While faculty, staff and administrators have done their best to shape the students professionally and personally by instilling knowledge, virtue, faith and studiousness, FPU is one part of a lifelong process. "We have hope and faith that God will finish his work in us," Menjares said.
For the next steps in that process, graduates need:
- A prophetic witness—"I want to challenge you to continue to speak the truth in love, wherever God sends you," Menjares said. Graduates should avoid what Menjares called the "apathetic" or "pathetic" culture.
- A 21st century toolkit—A May Forbesarticle listed 10 jobs that didn't exist 10 years ago, including app developer, market research data miner and sustainability expert. "We are actually preparing you for jobs that don't yet exist. The world is changing and the world is changing fast."
- A work ethic—"That may not be what you want to hear right now," Menjares said, to laughter from graduates ready to celebrate, "but the world does reward those who work hard."
- A hopeful spirit—"You all have stories and the only one who can tell them is you. Nurture that spirit of hope by telling your story," Menjares said.

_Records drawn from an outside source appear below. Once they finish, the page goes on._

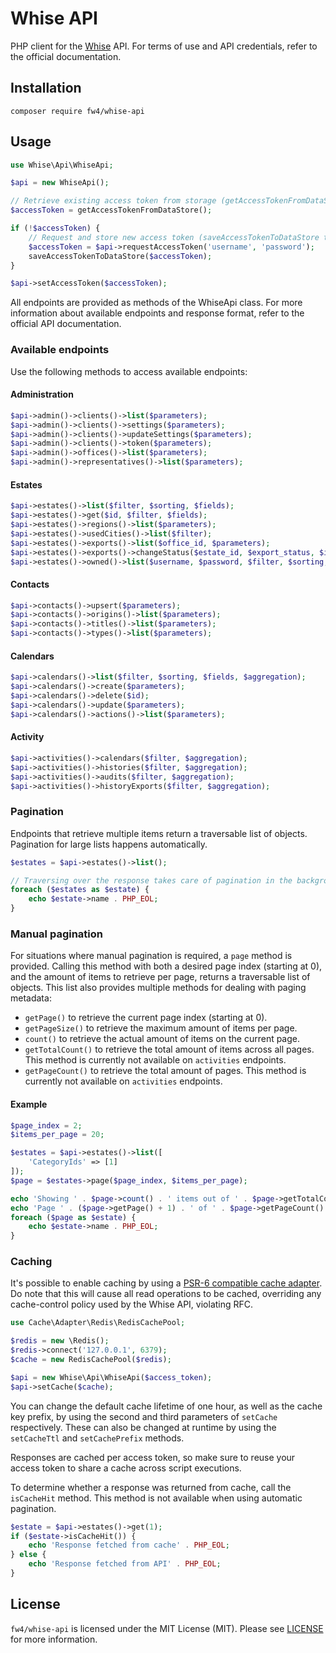 # Whise API

PHP client for the [Whise](https://www.whise.eu) API. For terms of use and API credentials, refer to the official
documentation.

## Installation

`composer require fw4/whise-api`

## Usage

```php
use Whise\Api\WhiseApi;

$api = new WhiseApi();

// Retrieve existing access token from storage (getAccessTokenFromDataStore to be implemented)
$accessToken = getAccessTokenFromDataStore();

if (!$accessToken) {
    // Request and store new access token (saveAccessTokenToDataStore to be implemented)
    $accessToken = $api->requestAccessToken('username', 'password');
    saveAccessTokenToDataStore($accessToken);
}

$api->setAccessToken($accessToken);
```

All endpoints are provided as methods of the WhiseApi class. For more information about available endpoints and
response format, refer to the official API documentation.

### Available endpoints

Use the following methods to access available endpoints:

#### Administration

```php
$api->admin()->clients()->list($parameters);
$api->admin()->clients()->settings($parameters);
$api->admin()->clients()->updateSettings($parameters);
$api->admin()->clients()->token($parameters);
$api->admin()->offices()->list($parameters);
$api->admin()->representatives()->list($parameters);
```

#### Estates

```php
$api->estates()->list($filter, $sorting, $fields);
$api->estates()->get($id, $filter, $fields);
$api->estates()->regions()->list($parameters);
$api->estates()->usedCities()->list($filter);
$api->estates()->exports()->list($office_id, $parameters);
$api->estates()->exports()->changeStatus($estate_id, $export_status, $id_in_media, $export_message);
$api->estates()->owned()->list($username, $password, $filter, $sorting, $fields);
```

#### Contacts

```php
$api->contacts()->upsert($parameters);
$api->contacts()->origins()->list($parameters);
$api->contacts()->titles()->list($parameters);
$api->contacts()->types()->list($parameters);
```

#### Calendars

```php
$api->calendars()->list($filter, $sorting, $fields, $aggregation);
$api->calendars()->create($parameters);
$api->calendars()->delete($id);
$api->calendars()->update($parameters);
$api->calendars()->actions()->list($parameters);
```

#### Activity

```php
$api->activities()->calendars($filter, $aggregation);
$api->activities()->histories($filter, $aggregation);
$api->activities()->audits($filter, $aggregation);
$api->activities()->historyExports($filter, $aggregation);
```

### Pagination

Endpoints that retrieve multiple items return a traversable list of objects. Pagination for large lists happens
automatically.

```php
$estates = $api->estates()->list();

// Traversing over the response takes care of pagination in the background
foreach ($estates as $estate) {
    echo $estate->name . PHP_EOL;
}
```

### Manual pagination

For situations where manual pagination is required, a `page` method is provided. Calling this method with both a
desired page index (starting at 0), and the amount of items to retrieve per page, returns a traversable list of
objects. This list also provides multiple methods for dealing with paging metadata:

- `getPage()` to retrieve the current page index (starting at 0).
- `getPageSize()` to retrieve the maximum amount of items per page.
- `count()` to retrieve the actual amount of items on the current page.
- `getTotalCount()` to retrieve the total amount of items across all pages. This method is currently not available on
`activities` endpoints.
- `getPageCount()` to retrieve the total amount of pages. This method is currently not available on
`activities` endpoints.

#### Example

```php
$page_index = 2;
$items_per_page = 20;

$estates = $api->estates()->list([
    'CategoryIds' => [1]
]);
$page = $estates->page($page_index, $items_per_page);

echo 'Showing ' . $page->count() . ' items out of ' . $page->getTotalCount() . PHP_EOL;
echo 'Page ' . ($page->getPage() + 1) . ' of ' . $page->getPageCount() . PHP_EOL;
foreach ($page as $estate) {
    echo $estate->name . PHP_EOL;
}
```

### Caching

It's possible to enable caching by using a [PSR-6 compatible cache adapter](https://www.php-fig.org/psr/psr-6/). Do
note that this will cause all read operations to be cached, overriding any cache-control policy used by the Whise API,
violating RFC.

```php
use Cache\Adapter\Redis\RedisCachePool;

$redis = new \Redis();
$redis->connect('127.0.0.1', 6379);
$cache = new RedisCachePool($redis);

$api = new Whise\Api\WhiseApi($access_token);
$api->setCache($cache);
```

You can change the default cache lifetime of one hour, as well as the cache key prefix, by using the second and third
parameters of `setCache` respectively. These can also be changed at runtime by using the `setCacheTtl` and
`setCachePrefix` methods.

Responses are cached per access token, so make sure to reuse your access token to share a cache across script
executions.

To determine whether a response was returned from cache, call the `isCacheHit` method. This method is not available
when using automatic pagination.

```php
$estate = $api->estates()->get(1);
if ($estate->isCacheHit()) {
    echo 'Response fetched from cache' . PHP_EOL;
} else {
    echo 'Response fetched from API' . PHP_EOL;
}
```

## License

`fw4/whise-api` is licensed under the MIT License (MIT). Please see [LICENSE](LICENSE) for more information.
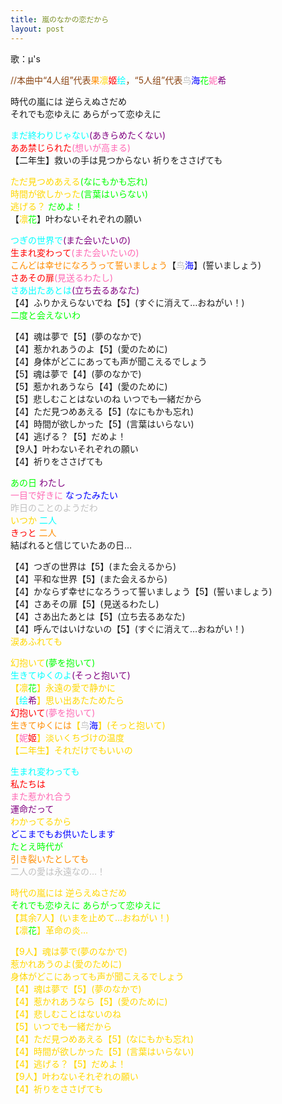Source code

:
 ```yaml
---
title: 嵐のなかの恋だから
layout: post
---
```

歌：μ's

<p><font color="saddlebrown">//本曲中“4人组”代表</font><font color="darkorange">果</font><font color="gold">凛</font><font color="red">姬</font><font color="cyan">绘</font><font color="saddlebrown">，“5人组”代表</font><font color="silver">鸟</font><font color="blue">海</font><font color="lime">花</font><font color="hotpink">妮</font><font color="purple">希</font></p>

<p>時代の嵐には 逆らえぬさだめ<br />
それでも恋ゆえに あらがって恋ゆえに</p>

<p><font color="cyan">まだ終わりじゃない</font><font color="purple">(あきらめたくない)</font><br />
<font color="red">ああ禁じられた</font><font color="hotpink">(想いが高まる)</font><br />
【二年生】救いの手は見つからない 祈りをささげても</p>

<p><font color="gold">ただ見つめあえる</font><font color="lime">(なにもかも忘れ)</font><br />
<font color="gold">時間が欲しかった</font><font color="lime">(言葉はいらない)</font><br />
<font color="gold">逃げる？</font> <font color="lime">だめよ！</font><br />
【<font color="gold">凛</font><font color="lime">花</font>】叶わないそれぞれの願い</p>

<p><font color="cyan">つぎの世界で</font><font color="purple">(また会いたいの)</font><br />
<font color="red">生まれ変わって</font><font color="hotpink">(また会いたいの)</font><br />
<font color="darkorange">こんどは幸せになろうって誓いましょう</font>【<font color="silver">鸟</font><font color="blue">海</font>】(誓いましょう)<br />
<font color="red">さあその扉</font><font color="hotpink">(見送るわたし)</font><br />
<font color="cyan">さあ出たあとは</font><font color="purple">(立ち去るあなた)</font><br />
【4】ふりかえらないでね【5】(すぐに消えて…おねがい！)<br />
<font color="lime">二度と会えないわ</font></p>

<p>【4】魂は夢で【5】(夢のなかで)<br />
【4】惹かれあうのよ【5】(愛のために)<br />
【4】身体がどこにあっても声が聞こえるでしょう<br />
【5】魂は夢で【4】(夢のなかで)<br />
【5】惹かれあうなら【4】(愛のために)<br />
【5】悲しむことはないのね いつでも一緒だから<br />
【4】ただ見つめあえる【5】(なにもかも忘れ)<br />
【4】時間が欲しかった【5】(言葉はいらない)<br />
【4】逃げる？【5】だめよ！<br />
【9人】叶わないそれぞれの願い<br />
【4】祈りをささげても</p>

<p><font color="lime">あの日</font> <font color="purple">わたし</font><br />
<font color="hotpink">一目で好きに</font> <font color="blue">なったみたい</font><br />
<font color="silver">昨日のことのようだわ</font><br />
<font color="gold">いつか</font> <font color="cyan">二人</font><br />
<font color="red">きっと</font> <font color="darkorange">二人</font><br />
結ばれると信じていたあの日…</p>

<p>【4】つぎの世界は【5】(また会えるから)<br />
【4】平和な世界【5】(また会えるから)<br />
【4】かならず幸せになろうって誓いましょう【5】(誓いましょう)<br />
【4】さあその扉【5】(見送るわたし)<br />
【4】さあ出たあとは【5】(立ち去るあなた)<br />
【4】呼んではいけないの【5】(すぐに消えて…おねがい！)<br />
<font color="gold">涙あふれても</p>

<p><font color="gold">幻抱いて</font><font color="lime">(夢を抱いて)</font><br />
<font color="cyan">生きてゆくのよ</font><font color="purple">(そっと抱いて)</font><br />
【<font color="gold">凛</font><font color="lime">花</font>】永遠の愛で静かに<br />
【<font color="cyan">绘</font><font color="purple">希</font>】思い出あたためたら<br />
<font color="red">幻抱いて</font><font color="hotpink">(夢を抱いて)</font><br />
<font color="darkorange">生きてゆくには</font>【<font color="silver">鸟</font><font color="blue">海</font>】(そっと抱いて)<br />
【<font color="hotpink">妮</font><font color="red">姬</font>】淡いくちづけの温度<br />
【二年生】それだけでもいいの</p>

<p><font color="cyan">生まれ変わっても</font><br />
<font color="red">私たちは</font><br />
<font color="hotpink">また惹かれ合う</font><br />
<font color="purple">運命だって</font><br />
<font color="gold">わかってるから</font><br />
<font color="blue">どこまでもお供いたします</font><br />
<font color="lime">たとえ時代が</font><br />
<font color="darkorange">引き裂いたとしても</font><br />
<font color="silver">二人の愛は永遠なの…！</font></p>

<p><font color="gold">時代の嵐には 逆らえぬさだめ</font><br />
<font color="lime">それでも恋ゆえに あらがって恋ゆえに</font><br />
【其余7人】(いまを止めて…おねがい！)<br />
【<font color="gold">凛</font><font color="lime">花</font>】革命の炎…</p>

<p>【9人】魂は夢で(夢のなかで)<br />
惹かれあうのよ(愛のために)<br />
身体がどこにあっても声が聞こえるでしょう<br />
【4】魂は夢で【5】(夢のなかで)<br />
【4】惹かれあうなら【5】(愛のために)<br />
【4】悲しむことはないのね<br />
【5】いつでも一緒だから<br />
【4】ただ見つめあえる【5】(なにもかも忘れ)<br />
【4】時間が欲しかった【5】(言葉はいらない)<br />
【4】逃げる？【5】だめよ！<br />
【9人】叶わないそれぞれの願い<br />
【4】祈りをささげても</p>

Menjares told the story of one particular work in progress. Before a certain young man was a year old, his father was killed. Before he was 10 his mother had remarried and divorced. The young man so struggled in upper elementary school that he was at times in special resource classes. His difficulties continued in high school and he graduated with a low grade-point average. Becoming a Christian at 18 did not immediately help the young man academically, as he failed his first semester in community college. Disheartened, he left school and studied the Bible on his own. Inspired, a couple of years later he tried again at the same community college. Mentored by professors, he got his first B, then As; transferring to a four-year institution, he graduated magna cum laude. The young man then earned a master's and Ph.D. and became a professor and administrator at a nationally known Christian university. What happened next? "Earlier this year, this young man was accepted as 11th president of Fresno Pacific University," Menjares said.